My best friend and I have always been really close, we were practically sisters growing up. She's always been a great friend: there for me when I need her, always ready to do a favor for me, and has my back whenever I needed an advocate.
As adults, we have grown into different hobbies, preferences, and lifestyles. That isn't a deterrent for our connection, but it does affect our ability to find mutually agreeable things to do together. I am now in a career, in a band, have a boyfriend, and my own social circle. She has the same. Our schedules are absolutely opposite each other and that cuts into our time to see each other even more.
For the past three years or so, we have been getting into really dramatic arguments every three months or so. They always revolve around my lack of attention to her hurting her feelings. When I haven't called her in four days, she texts me and tells me she needs me to be there for her. If she has to inform me of this more than once, the texts get nastier, or I get a lengthy email where she points out all of the things in my life that have taken precedence over her and then she details all of the favors she has done for me as if those favors imply a debt I owe her. Every time she does this, I feel extremely guilty and go out of my way to apologize profusely for being so busy and not showing her how much I love her, etc. etc.
Last weekend, she sent me another angry email. She had been trying to call me all day and I didn't know that because I was busy. What confuses me is that I looked over my phone records (a little much, I know) and realized that we talk to each other, on average, more than daily, more than an hour per week. Of all the closest people in my life, she gets the most of my "free" time aside from my boyfriend and mother. I finally decided after this last email that I couldn't live like this anymore.
I wrote her an email that, in short, told her I couldn't give her more than I was giving her. I was an adult with a busy life, and though I cared for her, I couldn't be her 24/7 emotional support line (every little detail in her life is a huge drama to her that needs my acute and lengthy attention). I told her that I can't accept her guilt trips every time she wanted to get what she wanted out of me, and I didn't feel that our interaction was "best friendly".
I did my best to point out logical, linear reasoning behind my thoughts. I tried to assure her that I wanted to be her friend and be there for her, but that we needed to have an adult friendship in a healthy context. Her reaction was apparently so extreme that her boyfriend sent me nasty texts, and she is demanding via text that I return the mattress she lent me to her parents' house (fyi-I sent her a text asking her to have her parents contact me so I can arrange the details with them. I haven't heard anything in almost two days).

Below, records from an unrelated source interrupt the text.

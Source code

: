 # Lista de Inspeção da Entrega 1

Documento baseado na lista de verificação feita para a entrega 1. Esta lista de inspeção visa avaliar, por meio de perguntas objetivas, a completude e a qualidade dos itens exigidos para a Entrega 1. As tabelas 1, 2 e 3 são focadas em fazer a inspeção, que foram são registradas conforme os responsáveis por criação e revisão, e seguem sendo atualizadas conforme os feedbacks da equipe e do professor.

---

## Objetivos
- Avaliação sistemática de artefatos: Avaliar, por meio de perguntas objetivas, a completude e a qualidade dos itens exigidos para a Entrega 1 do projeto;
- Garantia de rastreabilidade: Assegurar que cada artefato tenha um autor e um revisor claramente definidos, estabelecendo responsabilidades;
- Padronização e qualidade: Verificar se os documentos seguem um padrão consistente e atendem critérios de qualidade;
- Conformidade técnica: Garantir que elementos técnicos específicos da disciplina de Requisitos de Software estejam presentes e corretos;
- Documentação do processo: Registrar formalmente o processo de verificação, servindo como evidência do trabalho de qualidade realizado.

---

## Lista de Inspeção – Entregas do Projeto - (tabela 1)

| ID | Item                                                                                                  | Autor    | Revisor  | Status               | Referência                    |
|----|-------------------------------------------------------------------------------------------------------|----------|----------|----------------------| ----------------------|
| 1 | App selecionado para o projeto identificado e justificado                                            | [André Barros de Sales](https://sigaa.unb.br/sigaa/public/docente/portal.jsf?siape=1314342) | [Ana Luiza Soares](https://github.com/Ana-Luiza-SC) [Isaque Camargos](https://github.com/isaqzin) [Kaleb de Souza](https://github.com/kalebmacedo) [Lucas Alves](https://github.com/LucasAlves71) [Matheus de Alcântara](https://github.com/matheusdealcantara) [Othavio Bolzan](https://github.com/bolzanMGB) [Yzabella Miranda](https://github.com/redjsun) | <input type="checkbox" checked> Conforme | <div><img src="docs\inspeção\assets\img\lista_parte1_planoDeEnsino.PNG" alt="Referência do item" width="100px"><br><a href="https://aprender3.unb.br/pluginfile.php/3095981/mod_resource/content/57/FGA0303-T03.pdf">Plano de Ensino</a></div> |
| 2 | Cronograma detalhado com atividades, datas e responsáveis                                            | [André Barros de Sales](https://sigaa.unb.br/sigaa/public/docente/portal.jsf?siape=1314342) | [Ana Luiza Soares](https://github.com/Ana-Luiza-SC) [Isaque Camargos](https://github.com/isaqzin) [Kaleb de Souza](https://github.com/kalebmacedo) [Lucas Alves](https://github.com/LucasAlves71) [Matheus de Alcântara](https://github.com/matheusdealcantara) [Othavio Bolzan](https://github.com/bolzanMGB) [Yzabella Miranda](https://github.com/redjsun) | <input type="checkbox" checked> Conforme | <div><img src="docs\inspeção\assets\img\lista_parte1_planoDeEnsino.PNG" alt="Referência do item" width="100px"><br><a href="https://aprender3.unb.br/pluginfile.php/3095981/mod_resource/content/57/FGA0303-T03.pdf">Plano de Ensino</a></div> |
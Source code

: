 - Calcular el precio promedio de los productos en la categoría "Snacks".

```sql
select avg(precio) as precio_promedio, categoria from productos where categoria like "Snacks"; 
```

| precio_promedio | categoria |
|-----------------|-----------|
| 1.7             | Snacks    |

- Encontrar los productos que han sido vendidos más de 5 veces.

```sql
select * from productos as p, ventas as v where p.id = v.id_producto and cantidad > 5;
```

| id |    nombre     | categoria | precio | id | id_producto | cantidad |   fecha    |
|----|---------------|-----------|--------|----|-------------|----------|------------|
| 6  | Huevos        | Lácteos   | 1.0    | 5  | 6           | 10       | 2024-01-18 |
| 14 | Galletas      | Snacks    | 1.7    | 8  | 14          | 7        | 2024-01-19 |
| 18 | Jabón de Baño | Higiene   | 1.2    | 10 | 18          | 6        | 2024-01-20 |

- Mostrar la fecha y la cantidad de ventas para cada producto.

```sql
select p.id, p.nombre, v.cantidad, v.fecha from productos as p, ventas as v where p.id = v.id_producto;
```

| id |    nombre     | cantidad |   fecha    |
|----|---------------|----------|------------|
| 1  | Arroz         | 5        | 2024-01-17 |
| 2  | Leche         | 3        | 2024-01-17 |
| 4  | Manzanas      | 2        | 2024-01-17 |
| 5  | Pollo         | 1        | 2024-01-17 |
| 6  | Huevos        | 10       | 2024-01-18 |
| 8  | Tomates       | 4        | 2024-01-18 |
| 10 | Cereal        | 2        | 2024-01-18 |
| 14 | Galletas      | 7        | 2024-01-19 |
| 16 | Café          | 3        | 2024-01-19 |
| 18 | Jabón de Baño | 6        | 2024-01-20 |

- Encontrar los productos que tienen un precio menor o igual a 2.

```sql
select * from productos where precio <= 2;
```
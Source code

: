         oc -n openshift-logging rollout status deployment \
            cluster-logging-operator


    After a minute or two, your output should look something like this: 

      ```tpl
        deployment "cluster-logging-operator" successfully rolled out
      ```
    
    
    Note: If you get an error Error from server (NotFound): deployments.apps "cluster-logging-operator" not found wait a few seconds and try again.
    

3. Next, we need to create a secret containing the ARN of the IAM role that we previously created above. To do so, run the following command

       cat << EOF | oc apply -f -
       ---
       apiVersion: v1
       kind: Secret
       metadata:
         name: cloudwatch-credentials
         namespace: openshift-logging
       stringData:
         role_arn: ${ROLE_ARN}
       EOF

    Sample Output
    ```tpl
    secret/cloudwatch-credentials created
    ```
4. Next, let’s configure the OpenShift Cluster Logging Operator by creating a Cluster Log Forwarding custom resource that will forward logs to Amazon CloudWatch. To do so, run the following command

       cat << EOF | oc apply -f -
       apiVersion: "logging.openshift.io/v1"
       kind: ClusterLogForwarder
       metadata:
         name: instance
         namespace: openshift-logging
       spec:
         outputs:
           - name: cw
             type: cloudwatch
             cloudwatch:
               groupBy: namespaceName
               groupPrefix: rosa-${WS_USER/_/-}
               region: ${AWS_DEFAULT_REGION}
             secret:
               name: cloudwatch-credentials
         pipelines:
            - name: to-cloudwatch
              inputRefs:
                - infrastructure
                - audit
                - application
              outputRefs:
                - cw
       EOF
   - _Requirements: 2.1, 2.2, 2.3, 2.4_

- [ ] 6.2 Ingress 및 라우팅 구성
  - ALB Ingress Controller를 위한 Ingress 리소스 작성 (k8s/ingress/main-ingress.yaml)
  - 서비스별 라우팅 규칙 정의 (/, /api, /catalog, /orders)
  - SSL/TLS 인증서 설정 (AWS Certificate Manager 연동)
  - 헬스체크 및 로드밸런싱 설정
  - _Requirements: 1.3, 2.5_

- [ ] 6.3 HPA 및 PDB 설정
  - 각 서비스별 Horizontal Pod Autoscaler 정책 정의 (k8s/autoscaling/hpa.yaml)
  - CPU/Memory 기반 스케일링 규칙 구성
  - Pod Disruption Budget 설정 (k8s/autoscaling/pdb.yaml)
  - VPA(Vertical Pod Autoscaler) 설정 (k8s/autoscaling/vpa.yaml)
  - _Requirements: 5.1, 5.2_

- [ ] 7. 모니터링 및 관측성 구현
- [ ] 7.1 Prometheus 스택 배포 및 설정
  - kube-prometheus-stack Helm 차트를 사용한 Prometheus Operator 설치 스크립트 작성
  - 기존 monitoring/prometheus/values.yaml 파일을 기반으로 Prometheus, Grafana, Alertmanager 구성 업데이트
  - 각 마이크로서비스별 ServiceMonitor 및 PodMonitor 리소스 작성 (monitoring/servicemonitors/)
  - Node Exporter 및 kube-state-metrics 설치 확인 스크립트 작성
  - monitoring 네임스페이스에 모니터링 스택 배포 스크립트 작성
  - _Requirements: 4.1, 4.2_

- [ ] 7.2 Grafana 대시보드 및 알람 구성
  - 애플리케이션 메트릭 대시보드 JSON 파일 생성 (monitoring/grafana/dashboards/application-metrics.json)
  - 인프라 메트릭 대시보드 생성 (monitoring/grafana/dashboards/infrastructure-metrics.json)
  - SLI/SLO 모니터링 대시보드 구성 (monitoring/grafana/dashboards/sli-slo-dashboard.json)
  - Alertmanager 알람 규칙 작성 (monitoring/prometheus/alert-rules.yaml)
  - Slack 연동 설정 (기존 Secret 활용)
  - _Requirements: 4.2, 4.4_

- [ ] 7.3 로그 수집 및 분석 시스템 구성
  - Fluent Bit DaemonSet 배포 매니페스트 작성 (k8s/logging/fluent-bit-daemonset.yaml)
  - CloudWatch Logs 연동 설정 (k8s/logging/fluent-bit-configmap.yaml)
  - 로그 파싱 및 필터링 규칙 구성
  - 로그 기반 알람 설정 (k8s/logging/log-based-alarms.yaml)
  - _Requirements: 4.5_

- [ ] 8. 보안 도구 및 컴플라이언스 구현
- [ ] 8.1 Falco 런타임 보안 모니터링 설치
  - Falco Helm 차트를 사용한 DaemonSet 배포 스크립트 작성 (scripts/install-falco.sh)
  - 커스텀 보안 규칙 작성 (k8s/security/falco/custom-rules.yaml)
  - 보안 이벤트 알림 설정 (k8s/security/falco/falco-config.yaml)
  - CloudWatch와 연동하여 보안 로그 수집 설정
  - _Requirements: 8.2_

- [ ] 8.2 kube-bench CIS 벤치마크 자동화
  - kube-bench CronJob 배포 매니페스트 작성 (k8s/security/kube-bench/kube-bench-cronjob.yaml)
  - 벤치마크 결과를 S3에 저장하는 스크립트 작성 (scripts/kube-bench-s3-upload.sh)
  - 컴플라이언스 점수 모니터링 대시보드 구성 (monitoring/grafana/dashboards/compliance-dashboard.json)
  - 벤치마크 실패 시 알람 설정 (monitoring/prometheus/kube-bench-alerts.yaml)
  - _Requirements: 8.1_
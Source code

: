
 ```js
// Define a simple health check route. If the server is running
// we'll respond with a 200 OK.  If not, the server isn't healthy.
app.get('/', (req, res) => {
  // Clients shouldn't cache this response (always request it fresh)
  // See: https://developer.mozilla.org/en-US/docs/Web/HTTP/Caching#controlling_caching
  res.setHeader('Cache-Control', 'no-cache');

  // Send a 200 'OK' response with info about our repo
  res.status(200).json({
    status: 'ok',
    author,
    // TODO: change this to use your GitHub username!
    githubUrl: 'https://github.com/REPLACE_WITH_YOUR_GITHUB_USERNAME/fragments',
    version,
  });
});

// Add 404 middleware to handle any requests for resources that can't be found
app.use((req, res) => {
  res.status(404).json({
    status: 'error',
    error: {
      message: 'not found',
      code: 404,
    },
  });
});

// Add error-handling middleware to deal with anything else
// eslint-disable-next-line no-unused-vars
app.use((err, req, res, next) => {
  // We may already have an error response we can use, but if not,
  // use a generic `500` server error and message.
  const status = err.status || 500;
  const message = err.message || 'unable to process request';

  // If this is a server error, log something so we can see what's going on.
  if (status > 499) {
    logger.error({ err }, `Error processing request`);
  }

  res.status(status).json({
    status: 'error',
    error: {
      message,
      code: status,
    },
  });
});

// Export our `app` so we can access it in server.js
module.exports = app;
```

A summary for those who don't like walls of text:
-I put up boundaries for my really needy friend who guilt trips me into pouring more time into her than I have to give. She reacted very dramatically and (according to nasty texts I received from her boyfriend) has not considered the factual logic behind my reasoning.
Is it best for me and her to let her be angry and then come to me when (if) she takes a look at her actions and wants to fix our friendship? Any help or insight someone has into this type of friendship problem would really help me. I don't want to lose such an important person in my life, but I don't want to feel like a bad person all the time because of the guilt trips. Thank you!
Comment on Homegirl 50's post
She's 23 and I'm 24. She is manipulative and has been so since childhood. I just don't recall her manipulating me, only her parents. Maybe I have selective memory?
Comment on DoulaLC's post
I actually would prefer our friendship just be an occasional lunch and catching up. I think that's the healthiest context for us. I don't know if she'd go along with it.